= DATASET RECORDS =

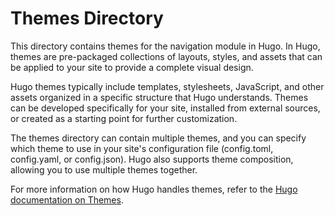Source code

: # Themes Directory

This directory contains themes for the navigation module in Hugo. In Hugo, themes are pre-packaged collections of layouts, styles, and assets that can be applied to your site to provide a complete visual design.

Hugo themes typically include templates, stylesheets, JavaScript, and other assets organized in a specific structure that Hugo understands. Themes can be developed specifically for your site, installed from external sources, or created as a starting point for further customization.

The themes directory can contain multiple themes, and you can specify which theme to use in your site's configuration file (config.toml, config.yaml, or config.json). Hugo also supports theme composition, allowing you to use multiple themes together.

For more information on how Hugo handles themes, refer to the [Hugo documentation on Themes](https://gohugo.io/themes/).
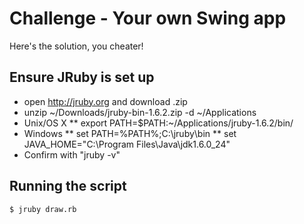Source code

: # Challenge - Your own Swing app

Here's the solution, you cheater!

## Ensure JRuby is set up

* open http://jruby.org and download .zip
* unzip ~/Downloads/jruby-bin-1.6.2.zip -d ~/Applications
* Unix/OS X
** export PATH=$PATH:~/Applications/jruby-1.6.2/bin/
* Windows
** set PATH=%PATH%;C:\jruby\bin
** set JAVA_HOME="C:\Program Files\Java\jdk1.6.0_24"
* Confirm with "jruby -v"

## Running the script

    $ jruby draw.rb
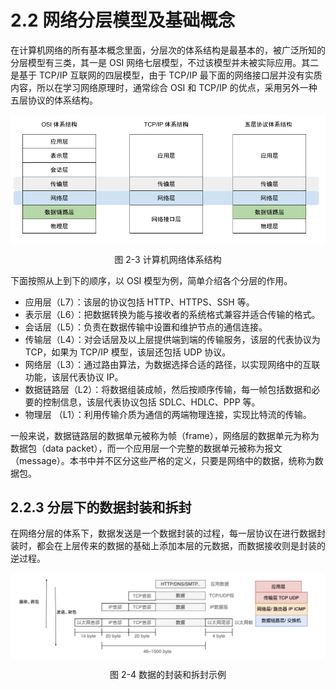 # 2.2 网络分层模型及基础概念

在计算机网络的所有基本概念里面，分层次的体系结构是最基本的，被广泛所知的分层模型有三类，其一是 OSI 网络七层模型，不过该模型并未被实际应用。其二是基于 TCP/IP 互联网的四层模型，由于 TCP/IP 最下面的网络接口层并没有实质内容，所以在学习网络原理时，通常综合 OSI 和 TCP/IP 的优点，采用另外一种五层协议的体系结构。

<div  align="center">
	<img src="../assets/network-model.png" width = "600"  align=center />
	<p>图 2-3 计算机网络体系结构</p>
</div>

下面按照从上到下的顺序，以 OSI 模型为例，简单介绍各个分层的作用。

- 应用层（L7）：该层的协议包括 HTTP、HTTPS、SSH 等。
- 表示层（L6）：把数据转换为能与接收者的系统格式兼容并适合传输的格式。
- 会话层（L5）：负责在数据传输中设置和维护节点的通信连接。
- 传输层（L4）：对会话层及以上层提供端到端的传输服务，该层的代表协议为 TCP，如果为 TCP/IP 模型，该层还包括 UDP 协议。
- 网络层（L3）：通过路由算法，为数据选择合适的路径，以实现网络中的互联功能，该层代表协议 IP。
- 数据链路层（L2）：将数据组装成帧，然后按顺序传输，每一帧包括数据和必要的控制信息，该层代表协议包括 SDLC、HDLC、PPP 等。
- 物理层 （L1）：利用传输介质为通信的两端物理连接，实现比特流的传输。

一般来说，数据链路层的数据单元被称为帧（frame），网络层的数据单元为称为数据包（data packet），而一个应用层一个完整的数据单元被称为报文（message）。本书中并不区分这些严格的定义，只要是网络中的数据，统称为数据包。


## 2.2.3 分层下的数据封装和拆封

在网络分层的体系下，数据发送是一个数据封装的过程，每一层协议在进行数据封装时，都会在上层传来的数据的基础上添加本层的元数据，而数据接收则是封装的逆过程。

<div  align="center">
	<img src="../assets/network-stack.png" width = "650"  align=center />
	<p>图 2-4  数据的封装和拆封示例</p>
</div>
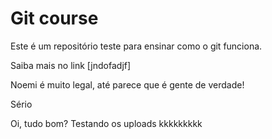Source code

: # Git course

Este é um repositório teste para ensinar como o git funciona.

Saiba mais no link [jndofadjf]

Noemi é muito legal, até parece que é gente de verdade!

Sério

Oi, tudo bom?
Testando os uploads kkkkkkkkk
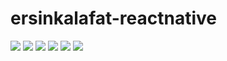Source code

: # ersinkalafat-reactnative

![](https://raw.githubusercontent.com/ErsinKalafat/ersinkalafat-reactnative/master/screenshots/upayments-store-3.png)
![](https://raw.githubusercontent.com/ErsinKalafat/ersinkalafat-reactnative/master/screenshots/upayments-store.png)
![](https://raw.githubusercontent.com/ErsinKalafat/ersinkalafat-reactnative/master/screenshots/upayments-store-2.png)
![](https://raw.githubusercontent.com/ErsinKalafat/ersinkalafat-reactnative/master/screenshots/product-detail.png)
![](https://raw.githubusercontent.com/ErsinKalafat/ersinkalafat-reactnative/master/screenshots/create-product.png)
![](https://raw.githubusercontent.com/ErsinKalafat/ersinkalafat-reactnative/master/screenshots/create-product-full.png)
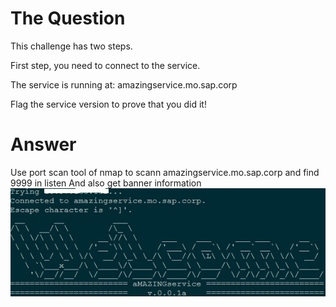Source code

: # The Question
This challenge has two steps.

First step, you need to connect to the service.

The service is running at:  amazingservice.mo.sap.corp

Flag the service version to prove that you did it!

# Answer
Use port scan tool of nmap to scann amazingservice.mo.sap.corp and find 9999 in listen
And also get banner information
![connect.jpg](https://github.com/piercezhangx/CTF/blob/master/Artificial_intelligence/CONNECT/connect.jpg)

= EXERCISE DIRECTIONS =
Above are some records. Copy each of their lines that holds the string "Applications".

= TASK ANSWER =
* unzip ~/Downloads/jruby-bin-1.6.2.zip -d ~/Applications
** export PATH=$PATH:~/Applications/jruby-1.6.2/bin/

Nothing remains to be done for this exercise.